In my previous post, Criteria for Evaluating Social Bookmarking Tools, I talked about some of the key features and usability issues I take into consideration when evaluating web-based bookmarking tools. So, which site do I recommend to faculty? That all depends on their needs and level of tech-savvy.
Recommended Tool for Novices: del.icio.us
At the moment, I recommend del.icio.us to novice faculty who I know will view web-based bookmark management as a big leap into the future. It has a pretty small feature set and the most frequently used options are right where you’d expect them to be.
Recommended Tool for More Demanding Users: Furl
For more adept users, I sometimes recommend furl, although I’m not in love with it either. Furl offers three big advantages over del.icio.us:
- You can select multiple bookmarks at a time and perform major changes to all of them at once (change their tags, delete them, make them private or public, etc.) This makes managing a big batch of imported bookmarks MUCH easier.
- You can rate bookmarks with a simple five-star system.
- You can keep archived copies of the sites you bookmark, although I’ve found this feature always sounds better on paper.

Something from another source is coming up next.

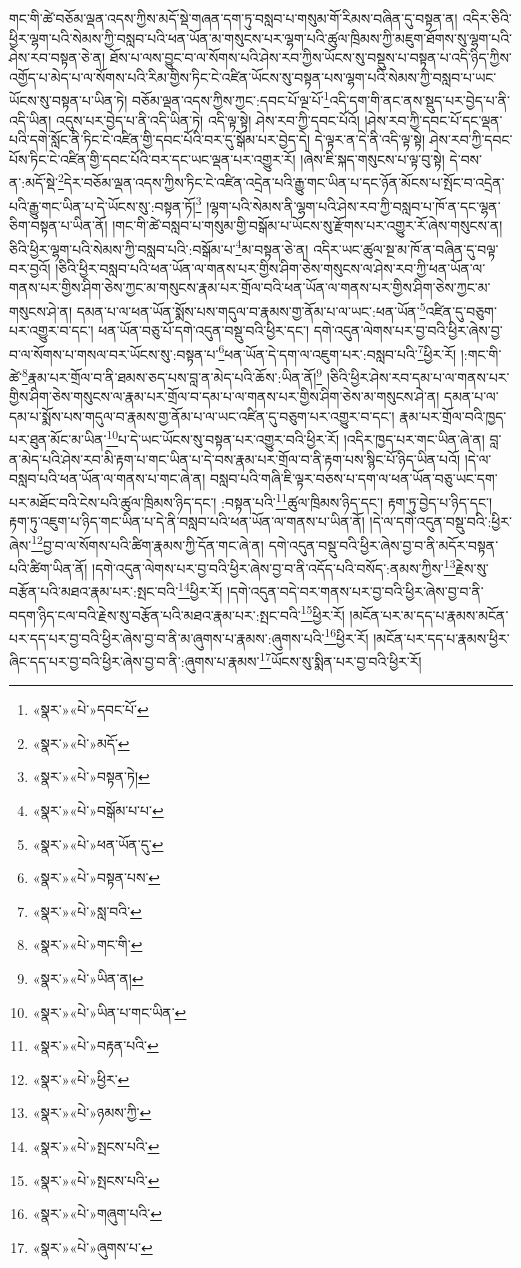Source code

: གང་གི་ཚེ་བཅོམ་ལྡན་འདས་ཀྱིས་མདོ་སྡེ་གཞན་དག་ཏུ་བསླབ་པ་གསུམ་གོ་རིམས་བཞིན་དུ་བསྟན་ན། འདིར་ཅིའི་ཕྱིར་ལྷག་པའི་སེམས་ཀྱི་བསླབ་པའི་ཕན་ཡོན་མ་གསུངས་པར་ལྷག་པའི་ཚུལ་ཁྲིམས་ཀྱི་མཇུག་ཐོགས་སུ་ལྷག་པའི་ཤེས་རབ་བསྟན་ཅེ་ན། ཐོས་པ་ལས་བྱུང་བ་ལ་སོགས་པའི་ཤེས་རབ་ཀྱིས་ཡོངས་སུ་བསྡུས་པ་བསྟན་པ་འདི་ཉིད་ཀྱིས་འགྱོད་པ་མེད་པ་ལ་སོགས་པའི་རིམ་གྱིས་ཏིང་ངེ་འཛིན་ཡོངས་སུ་བསྟན་པས་ལྷག་པའི་སེམས་ཀྱི་བསླབ་པ་ཡང་ཡོངས་སུ་བསྟན་པ་ཡིན་ཏེ། བཅོམ་ལྡན་འདས་ཀྱིས་ཀྱང་:དབང་པོ་ལྔ་པོ་\footnote{«སྣར་»«པེ་»དབང་པོ་}འདི་དག་གི་ནང་ནས་སྡུད་པར་བྱེད་པ་ནི་འདི་ཡིན། འདུས་པར་བྱེད་པ་ནི་འདི་ཡིན་ཏེ། འདི་ལྟ་སྟེ། ཤེས་རབ་ཀྱི་དབང་པོའོ། །ཤེས་རབ་ཀྱི་དབང་པོ་དང་ལྡན་པའི་དགེ་སློང་ནི་ཏིང་ངེ་འཛིན་གྱི་དབང་པོའི་བར་དུ་སྒོམ་པར་བྱེད་དེ། དེ་ལྟར་ན་དེ་ནི་འདི་ལྟ་སྟེ། ཤེས་རབ་ཀྱི་དབང་པོས་ཏིང་ངེ་འཛིན་གྱི་དབང་པོའི་བར་དང་ཡང་ལྡན་པར་འགྱུར་རོ། །ཞེས་ཇི་སྐད་གསུངས་པ་ལྟ་བུ་སྟེ། དེ་བས་ན་:མདོ་སྡེ་\footnote{«སྣར་»«པེ་»མདོ་}དེར་བཅོམ་ལྡན་འདས་ཀྱིས་ཏིང་ངེ་འཛིན་འདྲེན་པའི་རྒྱུ་གང་ཡིན་པ་དང་ཉོན་མོངས་པ་སྤོང་བ་འདྲེན་པའི་རྒྱུ་གང་ཡིན་པ་དེ་ཡོངས་སུ་:བསྟན་ཏོ།\footnote{«སྣར་»«པེ་»བསྟན་ཏེ།} །ལྷག་པའི་སེམས་ནི་ལྷག་པའི་ཤེས་རབ་ཀྱི་བསླབ་པ་ཁོ་ན་དང་ལྷན་ཅིག་བསྟན་པ་ཡིན་ནོ། །གང་གི་ཚེ་བསླབ་པ་གསུམ་གྱི་བསྒོམ་པ་ཡོངས་སུ་རྫོགས་པར་འགྱུར་རོ་ཞེས་གསུངས་ན། ཅིའི་ཕྱིར་ལྷག་པའི་སེམས་ཀྱི་བསླབ་པའི་:བསྒོམ་པ་\footnote{«སྣར་»«པེ་»བསྒོམ་པ་པ་}མ་བསྟན་ཅེ་ན། འདིར་ཡང་ཚུལ་སྔ་མ་ཁོ་ན་བཞིན་དུ་བལྟ་བར་བྱའོ། །ཅིའི་ཕྱིར་བསླབ་པའི་ཕན་ཡོན་ལ་གནས་པར་གྱིས་ཤིག་ཅེས་གསུངས་ལ་ཤེས་རབ་ཀྱི་ཕན་ཡོན་ལ་གནས་པར་གྱིས་ཤིག་ཅེས་ཀྱང་མ་གསུངས་རྣམ་པར་གྲོལ་བའི་ཕན་ཡོན་ལ་གནས་པར་གྱིས་ཤིག་ཅེས་ཀྱང་མ་གསུངས་ཤེ་ན། དམན་པ་ལ་ཕན་ཡོན་སྨོས་པས་གདུལ་བ་རྣམས་གྱ་ནོམ་པ་ལ་ཡང་:ཕན་ཡོན་\footnote{«སྣར་»«པེ་»ཕན་ཡོན་དུ་}འཛིན་དུ་བཅུག་པར་འགྱུར་བ་དང་། ཕན་ཡོན་བཅུ་པོ་དགེ་འདུན་བསྡུ་བའི་ཕྱིར་དང་། དགེ་འདུན་ལེགས་པར་བྱ་བའི་ཕྱིར་ཞེས་བྱ་བ་ལ་སོགས་པ་གསལ་བར་ཡོངས་སུ་:བསྟན་པ་\footnote{«སྣར་»«པེ་»བསྟན་པས་}ཕན་ཡོན་དེ་དག་ལ་འཇུག་པར་:བསླབ་པའི་\footnote{«སྣར་»«པེ་»སླ་བའི་}ཕྱིར་རོ། །:གང་གི་ཚེ་\footnote{«སྣར་»«པེ་»གང་གི་}རྣམ་པར་གྲོལ་བ་ནི་ཐམས་ཅད་པས་བླ་ན་མེད་པའི་ཆོས་:ཡིན་ནོ།\footnote{«སྣར་»«པེ་»ཡིན་ན།} །ཅིའི་ཕྱིར་ཤེས་རབ་དམ་པ་ལ་གནས་པར་གྱིས་ཤིག་ཅེས་གསུངས་ལ་རྣམ་པར་གྲོལ་བ་དམ་པ་ལ་གནས་པར་གྱིས་ཤིག་ཅེས་མ་གསུངས་ཤེ་ན། དམན་པ་ལ་དམ་པ་སྨོས་པས་གདུལ་བ་རྣམས་གྱ་ནོམ་པ་ལ་ཡང་འཛིན་དུ་བཅུག་པར་འགྱུར་བ་དང་། རྣམ་པར་གྲོལ་བའི་ཁྱད་པར་ཐུན་མོང་མ་ཡིན་\footnote{«སྣར་»«པེ་»ཡིན་པ་གང་ཡིན་}པ་དེ་ཡང་ཡོངས་སུ་བསྟན་པར་འགྱུར་བའི་ཕྱིར་རོ། །འདིར་ཁྱད་པར་གང་ཡིན་ཞེ་ན། བླ་ན་མེད་པའི་ཤེས་རབ་མི་རྟག་པ་གང་ཡིན་པ་དེ་བས་རྣམ་པར་གྲོལ་བ་ནི་རྟག་པས་སྙིང་པོ་ཉིད་ཡིན་པའོ། །དེ་ལ་བསླབ་པའི་ཕན་ཡོན་ལ་གནས་པ་གང་ཞེ་ན། བསླབ་པའི་གཞི་ཇི་ལྟར་བཅས་པ་དག་ལ་ཕན་ཡོན་བཅུ་ཡང་དག་པར་མཐོང་བའི་ངེས་པའི་ཚུལ་ཁྲིམས་ཉིད་དང་། :བསྟན་པའི་\footnote{«སྣར་»«པེ་»བརྟན་པའི་}ཚུལ་ཁྲིམས་ཉིད་དང་། རྟག་ཏུ་བྱེད་པ་ཉིད་དང་། རྟག་ཏུ་འཇུག་པ་ཉིད་གང་ཡིན་པ་དེ་ནི་བསླབ་པའི་ཕན་ཡོན་ལ་གནས་པ་ཡིན་ནོ། །དེ་ལ་དགེ་འདུན་བསྡུ་བའི་:ཕྱིར་ཞེས་\footnote{«སྣར་»«པེ་»ཕྱིར་}བྱ་བ་ལ་སོགས་པའི་ཚིག་རྣམས་ཀྱི་དོན་གང་ཞེ་ན། དགེ་འདུན་བསྡུ་བའི་ཕྱིར་ཞེས་བྱ་བ་ནི་མདོར་བསྟན་པའི་ཚིག་ཡིན་ནོ། །དགེ་འདུན་ལེགས་པར་བྱ་བའི་ཕྱིར་ཞེས་བྱ་བ་ནི་འདོད་པའི་བསོད་:ནམས་ཀྱིས་\footnote{«སྣར་»«པེ་»ཉམས་ཀྱི་}རྗེས་སུ་བརྩོན་པའི་མཐའ་རྣམ་པར་:སྤང་བའི་\footnote{«སྣར་»«པེ་»སྤངས་པའི་}ཕྱིར་རོ། །དགེ་འདུན་བདེ་བར་གནས་པར་བྱ་བའི་ཕྱིར་ཞེས་བྱ་བ་ནི་བདག་ཉིད་ངལ་བའི་རྗེས་སུ་བརྩོན་པའི་མཐའ་རྣམ་པར་:སྤང་བའི་\footnote{«སྣར་»«པེ་»སྤངས་པའི་}ཕྱིར་རོ། །མངོན་པར་མ་དད་པ་རྣམས་མངོན་པར་དད་པར་བྱ་བའི་ཕྱིར་ཞེས་བྱ་བ་ནི་མ་ཞུགས་པ་རྣམས་:ཞུགས་པའི་\footnote{«སྣར་»«པེ་»གཞུག་པའི་}ཕྱིར་རོ། །མངོན་པར་དད་པ་རྣམས་ཕྱིར་ཞིང་དད་པར་བྱ་བའི་ཕྱིར་ཞེས་བྱ་བ་ནི་:ཞུགས་པ་རྣམས་\footnote{«སྣར་»«པེ་»ཞུགས་པ་}ཡོངས་སུ་སྨིན་པར་བྱ་བའི་ཕྱིར་རོ།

The first time you try accessing an archived version of a now defunct page with rich media content (Flash, video, or audio), the rich media will probably either be gone or it will be duplicated so that multiple copies of it are embedded on the same page.
Unfortunately, Furl doesn’t offer a groups feature, and neither does BlinkList or most of the other sites I’ve checked out. Keep in mind that I’m talking about groups you create and manage the way an instructor would want to, not “subscription” lists where you get to see every irrelevant link another member added recently or every new bookmark with a particular tag. I also don’t like that Furl doesn’t let you view your tags as a cloud or even as a simple list on the same screen where you view and manage your bookmarks. The Furl interface feels more like a traditional data-management tool than del.icio.us, with everything in neat little rows and columns. This might be comforting for technophobes, but it’s annoying for everyone else.
Recommended Tool for Feature-Hungry Technophiles: Diigo
Diigo has everything I’ve been looking for in a great social bookmarking/collaborative research tool—except ease of use. The tagging system is still buggy (renaming a tag or deleting it can lead to unexpected results), and the interface has some usability issues that I’ve already discussed with one of Diigo’s co-founders. For instance, tag clouds only display the first 18 characters or so of each tag, preferences on how to view your tags revert to default settings every time the page refreshes, etc. Unfortunately, Diigo is still too frustrating to use for me to recommend it to non-tech-savvy educators, but I hope its shortcomings will be resolved soon. If that happens, I’ll become a major Diigo evangelist. If not, I might have to embrace a more bare-bones bookmarking tool like Del.icio.us and search for a separate tool that just handles collaborative research well. Google Notebook is next on my list of tools to check out for that.